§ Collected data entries
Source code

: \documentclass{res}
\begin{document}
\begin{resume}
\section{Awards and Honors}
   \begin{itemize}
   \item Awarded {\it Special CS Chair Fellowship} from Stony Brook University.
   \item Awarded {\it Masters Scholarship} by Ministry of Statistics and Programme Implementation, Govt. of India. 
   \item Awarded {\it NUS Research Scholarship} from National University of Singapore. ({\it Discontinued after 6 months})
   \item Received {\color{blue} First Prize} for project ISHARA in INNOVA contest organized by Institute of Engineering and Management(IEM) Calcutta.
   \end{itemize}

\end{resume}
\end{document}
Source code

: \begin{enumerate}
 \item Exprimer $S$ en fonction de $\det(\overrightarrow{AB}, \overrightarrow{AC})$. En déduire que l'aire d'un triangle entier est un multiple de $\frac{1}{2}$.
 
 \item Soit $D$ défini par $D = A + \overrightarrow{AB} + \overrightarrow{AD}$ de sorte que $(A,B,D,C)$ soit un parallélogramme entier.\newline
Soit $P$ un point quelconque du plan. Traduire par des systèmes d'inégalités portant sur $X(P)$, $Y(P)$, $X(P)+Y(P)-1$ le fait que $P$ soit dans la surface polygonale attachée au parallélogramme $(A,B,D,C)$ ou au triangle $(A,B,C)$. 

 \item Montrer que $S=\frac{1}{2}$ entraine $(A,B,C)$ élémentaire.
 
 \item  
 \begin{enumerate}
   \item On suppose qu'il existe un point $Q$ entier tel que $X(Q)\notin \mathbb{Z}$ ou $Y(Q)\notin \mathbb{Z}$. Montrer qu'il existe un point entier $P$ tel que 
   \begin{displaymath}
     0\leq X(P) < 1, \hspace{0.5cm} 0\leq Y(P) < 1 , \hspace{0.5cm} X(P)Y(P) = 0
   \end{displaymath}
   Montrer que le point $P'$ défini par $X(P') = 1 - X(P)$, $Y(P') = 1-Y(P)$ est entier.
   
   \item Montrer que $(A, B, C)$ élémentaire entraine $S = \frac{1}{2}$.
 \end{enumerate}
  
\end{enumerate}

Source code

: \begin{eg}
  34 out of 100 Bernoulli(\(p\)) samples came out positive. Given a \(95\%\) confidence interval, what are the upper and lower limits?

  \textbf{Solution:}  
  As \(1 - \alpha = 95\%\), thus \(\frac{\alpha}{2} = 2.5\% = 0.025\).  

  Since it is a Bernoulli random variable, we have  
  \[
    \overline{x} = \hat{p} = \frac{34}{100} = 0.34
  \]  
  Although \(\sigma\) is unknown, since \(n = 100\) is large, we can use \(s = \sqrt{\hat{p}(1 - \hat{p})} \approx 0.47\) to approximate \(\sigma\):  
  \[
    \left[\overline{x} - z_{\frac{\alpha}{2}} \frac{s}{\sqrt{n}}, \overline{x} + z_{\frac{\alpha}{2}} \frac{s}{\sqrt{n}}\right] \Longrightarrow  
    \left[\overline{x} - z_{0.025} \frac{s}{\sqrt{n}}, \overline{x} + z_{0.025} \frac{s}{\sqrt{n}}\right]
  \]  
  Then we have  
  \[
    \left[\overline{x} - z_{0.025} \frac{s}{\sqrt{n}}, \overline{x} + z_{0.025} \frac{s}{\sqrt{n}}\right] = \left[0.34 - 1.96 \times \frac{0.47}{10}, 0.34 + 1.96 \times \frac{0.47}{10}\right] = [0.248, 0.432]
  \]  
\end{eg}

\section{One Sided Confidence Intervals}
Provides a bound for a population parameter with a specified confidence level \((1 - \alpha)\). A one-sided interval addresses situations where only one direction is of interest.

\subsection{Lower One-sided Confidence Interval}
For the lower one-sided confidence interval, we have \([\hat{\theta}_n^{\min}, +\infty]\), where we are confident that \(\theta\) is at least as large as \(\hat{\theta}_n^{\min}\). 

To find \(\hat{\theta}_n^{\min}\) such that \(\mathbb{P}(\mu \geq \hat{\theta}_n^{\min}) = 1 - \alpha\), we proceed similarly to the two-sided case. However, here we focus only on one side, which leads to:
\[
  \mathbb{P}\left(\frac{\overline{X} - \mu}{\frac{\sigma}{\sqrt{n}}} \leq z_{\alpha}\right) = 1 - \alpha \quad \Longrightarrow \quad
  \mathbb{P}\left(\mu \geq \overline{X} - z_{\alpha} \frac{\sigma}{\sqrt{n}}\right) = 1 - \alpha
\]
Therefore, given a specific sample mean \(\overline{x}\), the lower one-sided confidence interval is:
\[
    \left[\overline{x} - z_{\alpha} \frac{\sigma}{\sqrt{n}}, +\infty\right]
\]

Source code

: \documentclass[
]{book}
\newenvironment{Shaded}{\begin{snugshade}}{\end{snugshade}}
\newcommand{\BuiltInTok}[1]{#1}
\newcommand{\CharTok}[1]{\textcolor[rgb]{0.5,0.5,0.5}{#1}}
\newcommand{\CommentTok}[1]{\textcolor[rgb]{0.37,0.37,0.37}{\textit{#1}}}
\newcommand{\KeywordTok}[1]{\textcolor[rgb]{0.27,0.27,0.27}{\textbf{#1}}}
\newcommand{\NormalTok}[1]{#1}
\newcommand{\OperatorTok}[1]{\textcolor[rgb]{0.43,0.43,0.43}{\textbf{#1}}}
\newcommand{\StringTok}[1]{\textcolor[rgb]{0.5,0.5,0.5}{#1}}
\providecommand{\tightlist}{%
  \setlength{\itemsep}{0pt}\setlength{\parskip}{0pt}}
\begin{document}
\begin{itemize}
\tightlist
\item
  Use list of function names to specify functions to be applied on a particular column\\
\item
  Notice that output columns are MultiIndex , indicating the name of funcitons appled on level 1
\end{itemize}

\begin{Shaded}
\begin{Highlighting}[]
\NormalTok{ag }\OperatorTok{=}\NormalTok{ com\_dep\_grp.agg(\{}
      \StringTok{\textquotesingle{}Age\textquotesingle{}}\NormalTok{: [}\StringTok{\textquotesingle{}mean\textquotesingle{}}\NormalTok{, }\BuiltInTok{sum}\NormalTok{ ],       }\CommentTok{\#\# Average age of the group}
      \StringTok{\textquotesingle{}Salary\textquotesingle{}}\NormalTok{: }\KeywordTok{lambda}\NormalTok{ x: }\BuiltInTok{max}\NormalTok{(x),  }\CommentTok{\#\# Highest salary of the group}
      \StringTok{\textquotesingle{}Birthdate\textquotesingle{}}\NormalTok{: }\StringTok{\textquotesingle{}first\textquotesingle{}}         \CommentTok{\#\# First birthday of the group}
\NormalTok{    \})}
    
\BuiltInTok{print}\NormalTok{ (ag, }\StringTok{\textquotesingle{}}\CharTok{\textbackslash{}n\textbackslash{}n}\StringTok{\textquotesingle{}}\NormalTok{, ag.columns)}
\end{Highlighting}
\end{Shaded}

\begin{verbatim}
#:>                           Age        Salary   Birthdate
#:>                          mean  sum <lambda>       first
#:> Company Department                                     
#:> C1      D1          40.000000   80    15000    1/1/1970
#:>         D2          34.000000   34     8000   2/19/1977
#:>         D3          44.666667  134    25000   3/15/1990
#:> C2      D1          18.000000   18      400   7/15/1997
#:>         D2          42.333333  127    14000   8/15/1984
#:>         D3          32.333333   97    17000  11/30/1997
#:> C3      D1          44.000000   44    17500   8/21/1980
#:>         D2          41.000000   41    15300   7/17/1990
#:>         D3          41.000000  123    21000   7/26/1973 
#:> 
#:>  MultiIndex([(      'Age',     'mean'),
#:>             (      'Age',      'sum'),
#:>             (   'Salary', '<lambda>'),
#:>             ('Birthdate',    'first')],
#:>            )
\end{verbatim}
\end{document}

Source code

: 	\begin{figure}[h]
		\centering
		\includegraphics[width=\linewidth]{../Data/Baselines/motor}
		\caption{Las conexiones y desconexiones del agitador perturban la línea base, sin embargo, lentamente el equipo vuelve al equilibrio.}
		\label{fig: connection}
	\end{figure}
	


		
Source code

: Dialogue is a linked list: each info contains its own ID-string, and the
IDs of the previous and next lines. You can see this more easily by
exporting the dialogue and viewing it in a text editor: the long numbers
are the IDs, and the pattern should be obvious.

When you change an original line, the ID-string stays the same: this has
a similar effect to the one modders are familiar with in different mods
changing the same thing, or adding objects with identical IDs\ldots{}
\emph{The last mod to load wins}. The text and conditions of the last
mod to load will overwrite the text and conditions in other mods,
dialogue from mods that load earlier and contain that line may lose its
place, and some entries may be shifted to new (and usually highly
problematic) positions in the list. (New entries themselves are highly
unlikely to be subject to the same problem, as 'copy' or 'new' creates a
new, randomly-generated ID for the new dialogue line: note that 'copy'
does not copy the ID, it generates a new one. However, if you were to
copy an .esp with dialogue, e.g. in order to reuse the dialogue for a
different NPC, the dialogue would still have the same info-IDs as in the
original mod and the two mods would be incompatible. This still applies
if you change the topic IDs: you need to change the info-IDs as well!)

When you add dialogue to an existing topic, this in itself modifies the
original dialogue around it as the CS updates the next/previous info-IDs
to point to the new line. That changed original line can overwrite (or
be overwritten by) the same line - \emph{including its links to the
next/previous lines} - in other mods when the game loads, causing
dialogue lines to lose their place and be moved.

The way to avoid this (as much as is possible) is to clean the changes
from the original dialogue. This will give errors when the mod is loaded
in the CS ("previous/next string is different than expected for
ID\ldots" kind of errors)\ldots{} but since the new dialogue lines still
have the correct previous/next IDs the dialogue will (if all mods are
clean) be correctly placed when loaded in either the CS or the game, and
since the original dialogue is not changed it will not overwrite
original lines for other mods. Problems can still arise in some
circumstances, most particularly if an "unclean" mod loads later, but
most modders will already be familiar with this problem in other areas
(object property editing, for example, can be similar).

§ Task prompt
Only the lines that contain the string "different" should be copied from the entries above.

§ Final answer
a similar effect to the one modders are familiar with in different mods
different NPC, the dialogue would still have the same info-IDs as in the
in the CS ("previous/next string is different than expected for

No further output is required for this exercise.